Two developments in tests for discovery: use of weighted Monte Carlo events and an improved measure (Glen Cowan, Royal Holloway, University of London, Particle Physics)

  • Super fast, hardcore statistics talk.
  • I could not follow the contours of the swamp, but I did learn a new word.

Panel Session The Development and Use of Public Databases: It's Complicated! (Ioannidis, Scargle, Cartaro, Skinner)

Tuesday, June 5, 2012

Effects of extraneous noise in Cryptotomography (reconstructions from random, unoriented tomograms) (Duane Loh (grad student), PULSE Institute - SLAC National Laboratory, Photon Science)

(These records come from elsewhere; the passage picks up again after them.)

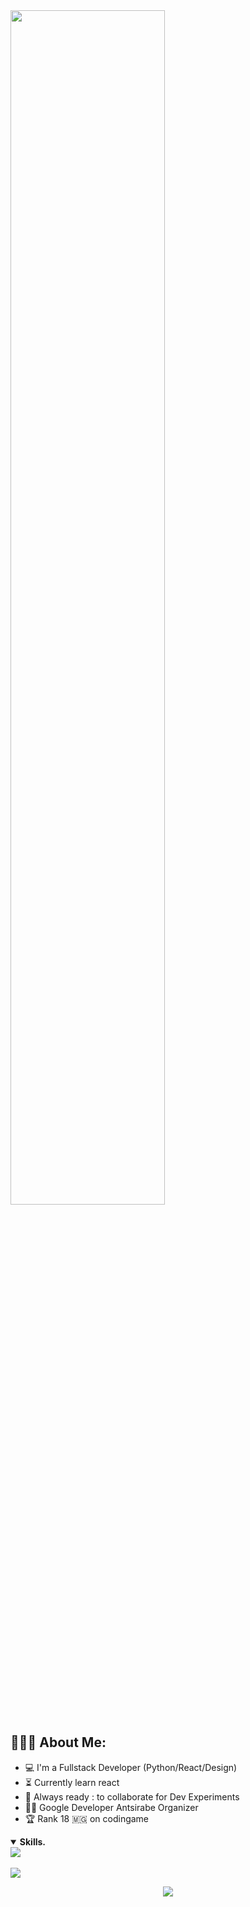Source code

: <img src="https://readme-typing-svg.demolab.com?font=Inconsolata&weight=500&size=50&duration=4000&pause=300&color=4dffb5&center=true&vCenter=true&multiline=true&repeat=false&random=false&width=1300&height=140&lines=Hello+;I'm+Luca%2C+a+Python+and+React+developer" width="70%" />

<h2 align="left">👨🏻‍💻 About Me:</h2>

- :computer: I'm a Fullstack Developer (Python/React/Design)
- :hourglass_flowing_sand: Currently learn react
- :rocket: Always ready : to collaborate for Dev Experiments
- :man_technologist: Google Developer Antsirabe Organizer
- :trophy: Rank 18 🇲🇬 on codingame
<details open>
    <summary align="left">
        <b align="center">Skills.</b>
    </summary>
    <img src="assets/borderseparator.gif"/>
    <br/>
    <br/>
    <div>
        <img src="https://skillicons.dev/icons?i=python,django,react,html,css,js,figma,tailwind,bootstrap,git,github,mysql,postgres"/>
    </div>
</details>
<p align="center">
  <img src ="https://github-readme-streak-stats.herokuapp.com?user=LucaZH&theme=darcula&hide_border=true&background=FFFFFF00">
</p>
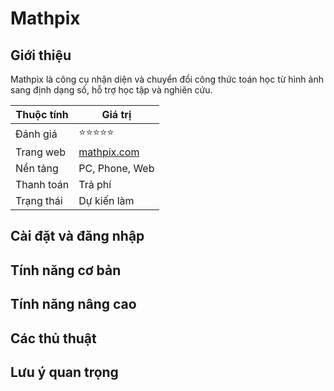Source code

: # Mathpix

## Giới thiệu

Mathpix là công cụ nhận diện và chuyển đổi công thức toán học từ hình ảnh sang định dạng số, hỗ trợ học tập và nghiên cứu.

| Thuộc tính         | Giá trị                                  |
|--------------------|------------------------------------------|
| Đánh giá           | ⭐⭐⭐⭐⭐                                   |
| Trang web          | [mathpix.com](https://mathpix.com)       |
| Nền tảng           | PC, Phone, Web                           |
| Thanh toán         | Trả phí                                  |
| Trạng thái         | Dự kiến làm                              |

## Cài đặt và đăng nhập

## Tính năng cơ bản

## Tính năng nâng cao

## Các thủ thuật

## Lưu ý quan trọng
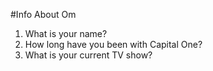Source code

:#Info About Om

1. What is your name?
2. How long have you been with Capital One?
3. What is your current TV show?
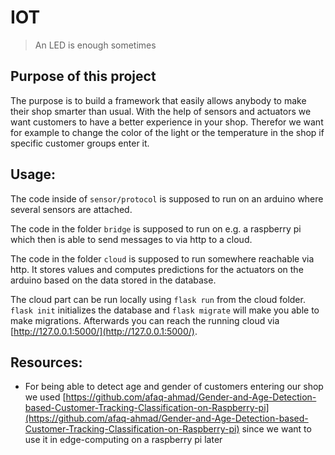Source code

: # IOT
> An LED is enough sometimes

## Purpose of this project
The purpose is to build a framework that easily allows anybody to make their shop smarter than usual. With the help of
sensors and actuators we want customers to have a better experience in your shop. Therefor we want for example to change
the color of the light or the temperature in the shop if specific customer groups enter it.

## Usage:
The code inside of `sensor/protocol` is supposed to run on an arduino where several sensors are attached.

The code in the folder `bridge` is supposed to run on e.g. a raspberry pi which then is able to send messages to via http to a cloud.

The code in the folder `cloud` is supposed to run somewhere reachable via http. It stores values and computes
predictions for the actuators on the arduino based on the data stored in the database.

The cloud part can be run locally using `flask run` from the cloud folder. `flask init` initializes the database
and `flask migrate` will make you able to make migrations. Afterwards you can reach the running cloud via
[http://127.0.0.1:5000/](http://127.0.0.1:5000/).

## Resources:
- For being able to detect age and gender of customers entering our shop we used [https://github.com/afaq-ahmad/Gender-and-Age-Detection-based-Customer-Tracking-Classification-on-Raspberry-pi](https://github.com/afaq-ahmad/Gender-and-Age-Detection-based-Customer-Tracking-Classification-on-Raspberry-pi) since we want to use it in edge-computing on a raspberry pi later
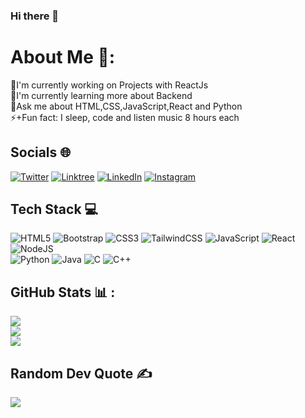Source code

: ### Hi there 👋

#  About Me 💫:
🔭I'm currently working on Projects with ReactJs   
🌱I'm currently learning more about Backend         
💭Ask me about HTML,CSS,JavaScript,React and Python   
⚡+Fun fact: I sleep, code and listen music 8 hours each   


## Socials 🌐
[![Twitter](https://img.shields.io/badge/Twitter-%231DA1F2.svg?logo=Twitter&logoColor=white)](https://twitter.com/Ayushmangarg4)
[![Linktree](https://img.shields.io/badge/Linktree-%2300FF11.svg?logo=linktree&logoColor=white)](https://linktr.ee/ayushmangarg8)
[![LinkedIn](https://img.shields.io/badge/LinkedIn-%230077B5.svg?logo=linkedin&logoColor=white)](https://linkedin.com/in/linkedin.com/in/ayushmangarg)
[![Instagram](https://img.shields.io/badge/Instagram-%23E4405F.svg?logo=Instagram&logoColor=white)](https://instagram.com/ayushman._garg)


## Tech Stack 💻
![HTML5](https://img.shields.io/badge/html5-%23E34F26.svg?style=for-the-badge&logo=html5&logoColor=white)
![Bootstrap](https://img.shields.io/badge/bootstrap-%23563D7C.svg?style=for-the-badge&logo=bootstrap&logoColor=white)
![CSS3](https://img.shields.io/badge/css3-%231572B6.svg?style=for-the-badge&logo=css3&logoColor=white)
![TailwindCSS](https://img.shields.io/badge/tailwindcss-%2338B2AC.svg?style=for-the-badge&logo=tailwind-css&logoColor=white)
![JavaScript](https://img.shields.io/badge/javascript-%23323330.svg?style=for-the-badge&logo=javascript&logoColor=%23F7DF1E)
![React](https://img.shields.io/badge/react-%2320232a.svg?style=for-the-badge&logo=react&logoColor=%2361DAFB)
![NodeJS](https://img.shields.io/badge/node.js-6DA55F?style=for-the-badge&logo=node.js&logoColor=white)</br>
![Python](https://img.shields.io/badge/python-3670A0?style=for-the-badge&logo=python&logoColor=ffdd54)
![Java](https://img.shields.io/badge/java-%23ED8B00.svg?style=for-the-badge&logo=java&logoColor=white)
![C](https://img.shields.io/badge/c-%2300599C.svg?style=for-the-badge&logo=c&logoColor=white)
![C++](https://img.shields.io/badge/c++-%2300599C.svg?style=for-the-badge&logo=c%2B%2B&logoColor=white)


## GitHub Stats 📊 :
![](https://github-readme-stats.vercel.app/api?username=ayushmangarg2003&theme=merko&hide_border=true&include_all_commits=true&count_private=true)<br/>
![](https://github-readme-streak-stats.herokuapp.com/?user=ayushmangarg2003&theme=merko&hide_border=true)<br/>
![](https://github-readme-stats.vercel.app/api/top-langs/?username=ayushmangarg2003&theme=merko&hide_border=true&include_all_commits=true&count_private=true&layout=compact)

## Random Dev Quote ✍️
![](https://quotes-github-readme.vercel.app/api?type=horizontal&theme=dark)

  • Statistics in nano-particle (3D) imaging using x-rays.
  • Individual particle conformation?
  • Photon counts from diffraction patterns - 100's of photons per particle imaged.
  • Particles can't be held, continual x-ray bombardment destroys particle, don't know orientation of the particle (hence the crypto part).
  • Signal averaging, phase retrieval on random, noisy tomograms.
  • How to proceed:
    • Look for fixed points. Replicate in 8 orientations and compare to data stream. Waved hands on stats used to determine compatibility between data and model.
    • Ab initio reconstruction - expectation maximization. Uh...
  • Talked about how he might deal with extraneous noise (i.e. signal averaging). Rushed b/c running out of time.
  • Combine orientations and look for statistically improbable representative values.
  • Novice speaker.

Filtering femtosecond x-ray scattering data using Singular Value Decomposition (Trigo, Mariano, SLAC , Photon Science)

  • Interested in imaging ultra-fast x-ray diffraction.
  • Self Amplified Spontaneous Emission - process of laser emitting electrons...synchrotron radiation...self amplifying...
  • Scattering experiment that uses SVD to manipulate the data in matrix format to reduce dimensionality and obtain higher signal to noise.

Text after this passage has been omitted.